Record set section start

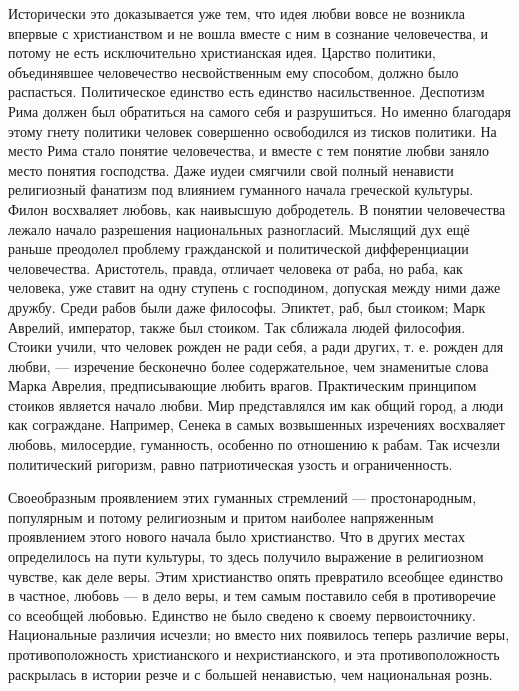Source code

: \documentclass[12pt,oneside]{book}
\begin{document}
Исторически это доказывается уже тем, что идея любви вовсе не возникла впервые с христианством и не вошла вместе с ним в сознание человечества, и потому не есть исключительно христианская идея. Царство политики, объединявшее человечество несвойственным ему способом, должно было распасться. Политическое единство есть единство насильственное. Деспотизм Рима должен был обратиться на самого себя и разрушиться. Но именно благодаря этому гнету политики человек совершенно освободился из тисков политики. На место Рима стало понятие человечества, и вместе с тем понятие любви заняло место понятия господства. Даже иудеи смягчили свой полный ненависти религиозный фанатизм под влиянием гуманного начала греческой культуры. Филон восхваляет любовь, как наивысшую добродетель. В понятии человечества лежало начало разрешения национальных разногласий. Мыслящий дух ещё раньше преодолел проблему гражданской и политической дифференциации человечества. Аристотель, правда, отличает человека от раба, но раба, как человека, уже ставит на одну ступень с господином, допуская между ними даже дружбу. Среди рабов были даже философы. Эпиктет, раб, был стоиком; Марк Аврелий, император, также был стоиком. Так сближала людей философия. Стоики учили, что человек рожден не ради себя, а ради других, т. е. рожден для любви\ddag\let\svthefootnote\thefootnote\let\thefootnote\relax{}\let\thefootnote\svthefootnote, --- изречение бесконечно более содержательное, чем знаменитые слова Марка Аврелия, предписывающие любить врагов. Практическим принципом стоиков является начало любви. Мир представлялся им как общий город, а люди как сограждане. Например, Сенека в самых возвышенных изречениях восхваляет любовь, милосердие, гуманность, особенно по отношению к рабам. Так исчезли политический ригоризм, равно патриотическая узость и ограниченность.



Своеобразным проявлением этих гуманных стремлений --- простонародным, популярным и потому религиозным и притом наиболее напряженным проявлением этого нового начала было христианство. Что в других местах определилось на пути культуры, то здесь получило выражение в религиозном чувстве, как деле веры. Этим христианство опять превратило всеобщее единство в частное, любовь --- в дело веры, и тем самым поставило себя в противоречие со всеобщей любовью. Единство не было сведено к своему первоисточнику. Национальные различия исчезли; но вместо них появилось теперь различие веры, противоположность христианского и нехристианского, и эта противоположность раскрылась в истории резче и с большей ненавистью, чем национальная рознь.
\end{document}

Record set section end

The expected output is every line of the data, unchanged, with the pictures skipped.

Source code

: \documentclass[12pt,oneside]{book}
\begin{document}
Исторически это доказывается уже тем, что идея любви вовсе не возникла впервые с христианством и не вошла вместе с ним в сознание человечества, и потому не есть исключительно христианская идея. Царство политики, объединявшее человечество несвойственным ему способом, должно было распасться. Политическое единство есть единство насильственное. Деспотизм Рима должен был обратиться на самого себя и разрушиться. Но именно благодаря этому гнету политики человек совершенно освободился из тисков политики. На место Рима стало понятие человечества, и вместе с тем понятие любви заняло место понятия господства. Даже иудеи смягчили свой полный ненависти религиозный фанатизм под влиянием гуманного начала греческой культуры. Филон восхваляет любовь, как наивысшую добродетель. В понятии человечества лежало начало разрешения национальных разногласий. Мыслящий дух ещё раньше преодолел проблему гражданской и политической дифференциации человечества. Аристотель, правда, отличает человека от раба, но раба, как человека, уже ставит на одну ступень с господином, допуская между ними даже дружбу. Среди рабов были даже философы. Эпиктет, раб, был стоиком; Марк Аврелий, император, также был стоиком. Так сближала людей философия. Стоики учили, что человек рожден не ради себя, а ради других, т. е. рожден для любви\ddag\let\svthefootnote\thefootnote\let\thefootnote\relax{}\let\thefootnote\svthefootnote, --- изречение бесконечно более содержательное, чем знаменитые слова Марка Аврелия, предписывающие любить врагов. Практическим принципом стоиков является начало любви. Мир представлялся им как общий город, а люди как сограждане. Например, Сенека в самых возвышенных изречениях восхваляет любовь, милосердие, гуманность, особенно по отношению к рабам. Так исчезли политический ригоризм, равно патриотическая узость и ограниченность.



Своеобразным проявлением этих гуманных стремлений --- простонародным, популярным и потому религиозным и притом наиболее напряженным проявлением этого нового начала было христианство. Что в других местах определилось на пути культуры, то здесь получило выражение в религиозном чувстве, как деле веры. Этим христианство опять превратило всеобщее единство в частное, любовь --- в дело веры, и тем самым поставило себя в противоречие со всеобщей любовью. Единство не было сведено к своему первоисточнику. Национальные различия исчезли; но вместо них появилось теперь различие веры, противоположность христианского и нехристианского, и эта противоположность раскрылась в истории резче и с большей ненавистью, чем национальная рознь.
\end{document}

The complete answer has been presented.